When I think about what we’re here for just to kind of finally get to Sharona’s answer so much talking for me. I feel like what we’re here for, I go back to, my first career move was in a small liberal arts college. We were very serious about the liberal arts in that institution. About forming an intellectual persona for each person. And that involves human relationships. It involves broad exposure to the to great and beautiful things across the entire spectrum of intellectual experience, mathematics and science and literature and history and philosophy and all these things. And these are things that AI’s cannot do. I mean, these are things that involve virtue, and I think virtue is something that an artificial intelligence can, by definition, never really do.
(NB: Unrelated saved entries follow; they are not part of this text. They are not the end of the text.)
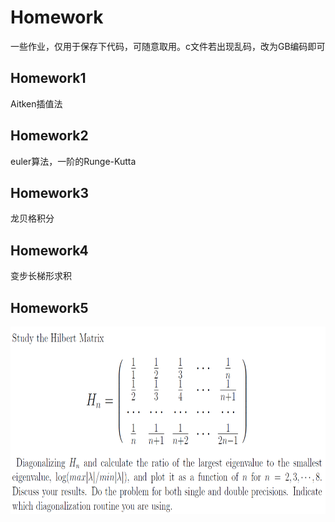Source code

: 
# Homework

一些作业，仅用于保存下代码，可随意取用。c文件若出现乱码，改为GB编码即可

## Homework1

Aitken插值法

## Homework2

euler算法，一阶的Runge-Kutta

## Homework3

龙贝格积分

## Homework4

变步长梯形求积

## Homework5

<div align="center"><img src="https://github.com/Dompink/Homework/blob/master/homework.png" alt="Homework" width="700" height="300" />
I don’t know exactly what that looks like on the ground in your statistics course on Monday, Sharona, but next Monday, but it has to get back to being, like, recapturing the human, and I think we have really dehumanized and institutionalized higher education in the last 20 years to the point where it’s much more about cranking out a product. I’m not sure what the product is. I think, I don’t know if the students are the product or the degree is the product. I’m not sure, but it’s very widgety, I would say, if that makes any sense.

Now we’ve put ourselves in the position where we’re like the assembly line that’s being replaced by robots. Back in the 80s, when I was a kid, that was the big disruptive technology was automated assembly lines. Now we’re the assembly line. We have gotten ourselves in the position of being an assembly line, and now we’re being automated, and so we’ve got some culpability in this, and it’s on us to act on it. Now what the answers are, no idea. We’re all kind of in this together pushing forward, doing our thing here, but I, I think whenever there’s technology involved, disruptive technology, like a calculator, or like Wolfram Alpha, 10 15 years ago, it’s best used when it augments what humans do.

That’s that’s what all technologies were. I’m sitting here looking at a video camera that allows me to have a podcast with you three time zones away And this is like an augmentation of conversation. This is a conversation that wouldn’t happen if it weren’t for the technology. It’s not replacing the human conversation that we’re having. It’s making it possible. It’s making it better. It’s getting it out to more people so they can be part of that conversation as well. Somewhere or another, we in the math world, in higher ed generally speaking, have got to figure out how AI is going to be that piece of technology that makes us humans better at everything.

Boz: But see, that’s interesting that you’re bringing up just because this came up with our interview from a couple episodes back with Dr Patrick Morriss. And Sharona, I know this is an ongoing discussion that you’re having in your position as a coordinator is. That we’re teaching in, especially some of the gen ed math classes, what parts of that are really still necessary? I know we had this big discussion with Patrick about notation, about interval notation, and brought up a discussion that you’ve been having about like trig substitutions and trig rules and doing some of these more advanced trig things by hand. And, what you were saying, Robert, is it’s interesting because, and I, Sharonaa, actually, I’m going to credit you with this because I think you’re the one that said this a long time ago, but AI really is the biggest change to education or it’s going to be, since the birth of the internet. I was there, graphic calculators have been around for a while. I was there when the 92 came out. I remember when you were talking about earlier, I remember that calculator. I remember Wolfram Alpha. None of it had the amount of impact that the internet itself did. And I I’m old enough, I was, I had my first email just after I graduated high school. Literally my mom got internet in the house like two months before I graduated high school.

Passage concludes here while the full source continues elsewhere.